R/selpropdist.R
In geoBayes: Analysis of Geostatistical Data using Bayes and Empirical Bayes Methods

###############################################################################
#### Code for the paper "Selection of Proposal Distributions for
#### Multiple Importance Sampling" by V Roy and E Evangelou
###############################################################################

##' Selection of multiple importance sampling distributions
##'
##' \describe{
##' \item{SEQ}{is a sequential method starting with \code{istart} and
##' additng to it until \code{K} proposals have been selected. At each
##' iteration, the point with the highest (relative?) standard error
##' is added} 
##' \item{MNX}{is the minimax method. The chosen proposal corresponds
##' to the lowest maximum (relative?) standard error.}
##' \item{ENT}{is the entropy method. The chosen proposal corresponds
##' to the highest determinant of the (relative?) covariance matrix at
##' the first stage.}
##' }
##' @title Selection of multiple importance sampling distributions
##' @param pargrid A data frame with components "linkp", "phi", "omg",
##'   "kappa". Each row gives a combination of the parameters to
##'   compute the new standard errors.
##' @param K How many proposal densities in total to choose among the
##'   rows of \code{pargrid}. Needed for SEQ only. For MNX and ENT
##'   this is determined by the length of \code{istart}. 
##' @param istart Start with these rows of \code{pargrid}. A vector of
##'   indices.
##' @param relativeSE Logical. Whether the choice is based on the
##'   standard error (FALSE), or relative standard error (TRUE).
##' @param N1 The sample size for stage 1.
##' @param N2 The sample sie for stage 2.
##' @param Nthin Thinning
##' @param Nbi Burn-in
##' @param formula A representation of the model in the form
##'   \code{response ~ terms}. The response must be set to \code{NA}'s
##'   at the prediction locations (see the examples on how to do this
##'   using the function \code{\link{stackdata}}). At the observed
##'   locations the response is assumed to be a total of replicated
##'   measurements. The number of replications is inputted using the
##'   argument \code{weights}.
##' @param family The distribution of the data. The
##'   \code{"GEVbinomial"} family is the binomial family with link the
##'   GEV link (see Details).
##' @param data An optional data frame containing the variables in the
##'   model.
##' @param weights An optional vector of weights. Number of replicated
##'   samples for Gaussian and gamma, number of trials for binomial,
##'   time length for Poisson.
##' @param subset An optional vector specifying a subset of
##'   observations to be used in the fitting process.

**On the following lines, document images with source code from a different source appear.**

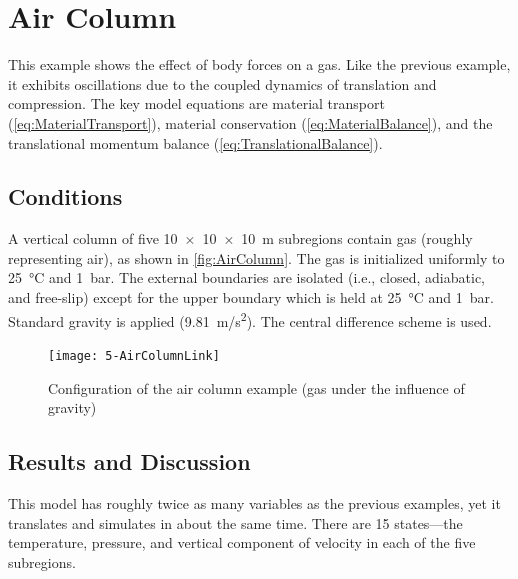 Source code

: \FloatBarrier %
\section{Air Column}

This example shows the effect of body forces on a gas.  Like the previous example, it exhibits oscillations due to the coupled dynamics of translation and compression.  The key model equations are material transport (\autoref{eq:MaterialTransport}), material conservation (\autoref{eq:MaterialBalance}), and the translational momentum balance (\autoref{eq:TranslationalBalance}).

\subsection{Conditions}

A vertical column of five \SI{10 x 10 x 10}{m} subregions contain  gas (roughly representing air), as shown in \autoref{fig:AirColumn}.  The gas is initialized uniformly to \SI{25}{\celsius} and \SI{1}{bar}.  The external boundaries are isolated (i.e., closed, adiabatic, and free-slip) except for the upper boundary which is held at \SI{25}{\celsius} and \SI{1}{bar}.  Standard gravity is applied (\SI{9.81}{m/s^2}).  The central difference scheme is used.

\begin{figure}[htbp]
  \hspace*{-3.2cm}\texttt{[image: 5-AirColumnLink]}\hspace*{-1.3cm}
  \caption{Configuration of the air column example (gas under the influence of gravity)}
  \label{fig:AirColumn}
\end{figure}

\subsection{Results and Discussion}



This model has roughly twice as many variables as the previous examples, yet it translates and simulates in about the same time.  There are 15 states---the temperature, pressure, and vertical component of velocity in each of the five subregions.

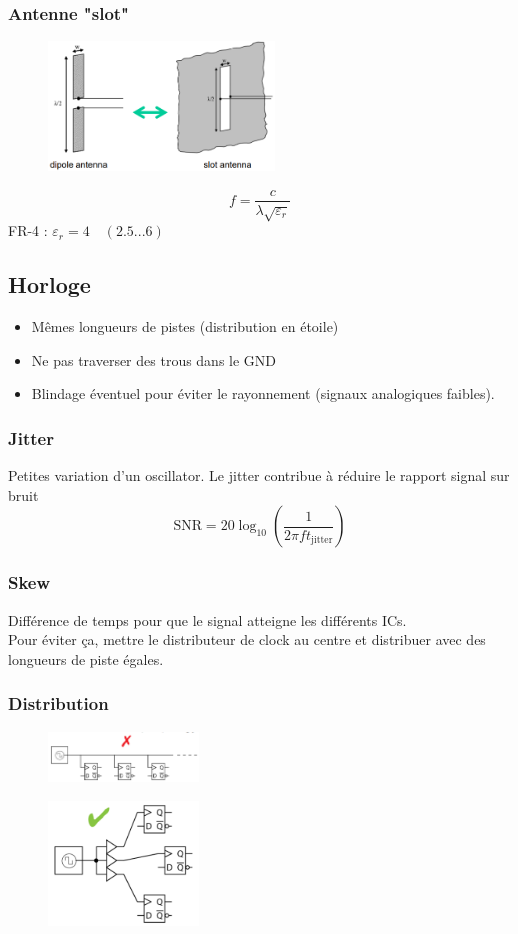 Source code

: \documentclass[resume]{subfiles}
\begin{document}
\begin{multicols}{3}
\subsubsection{Antenne "slot"}
\begin{figure}[H]
\centering
\includegraphics[width=6.00cm]{img_6.png}
\end{figure}
$$f=\frac{c}{\lambda\sqrt{\varepsilon_r}}$$
FR-4 : $\varepsilon_r=4\quad (2.5...6)$
\subsection{Horloge}
\begin{itemize}
\item Mêmes longueurs de pistes (distribution en étoile)
\item Ne pas traverser des trous dans le GND
\item Blindage éventuel pour éviter le rayonnement (signaux analogiques faibles).
\end{itemize}
\subsubsection{Jitter}
Petites variation d'un oscillator. Le jitter contribue à réduire le rapport signal sur bruit
$$\text{SNR}=20\log_{10}\left(\frac{1}{2\pi ft_\text{jitter}}\right)$$
\subsubsection{Skew}
Différence de temps pour que le signal atteigne les différents ICs.\\
Pour éviter ça, mettre le distributeur de clock au centre et distribuer avec des longueurs de piste égales.
\subsubsection{Distribution}
\begin{figure}[H]
\centering
\includegraphics[width=4.00cm]{img_26.png}
\end{figure}
\begin{figure}[H]
\centering
\includegraphics[width=4.00cm]{img_27.png}
\end{figure}


\end{multicols}
\end{document}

##' @param offset See \code{\link[stats]{lm}}.
##' @param atsample A formula in the form \code{~ x1 + x2 + ... + xd}
##'   with the coordinates of the sampled locations.
##' @param corrfcn Spatial correlation function. See
##'   \code{\link{geoBayes_correlation}} for details.
##' @param betm0 Prior mean for beta (a vector or scalar).
##' @param betQ0 Prior standardised precision (inverse variance)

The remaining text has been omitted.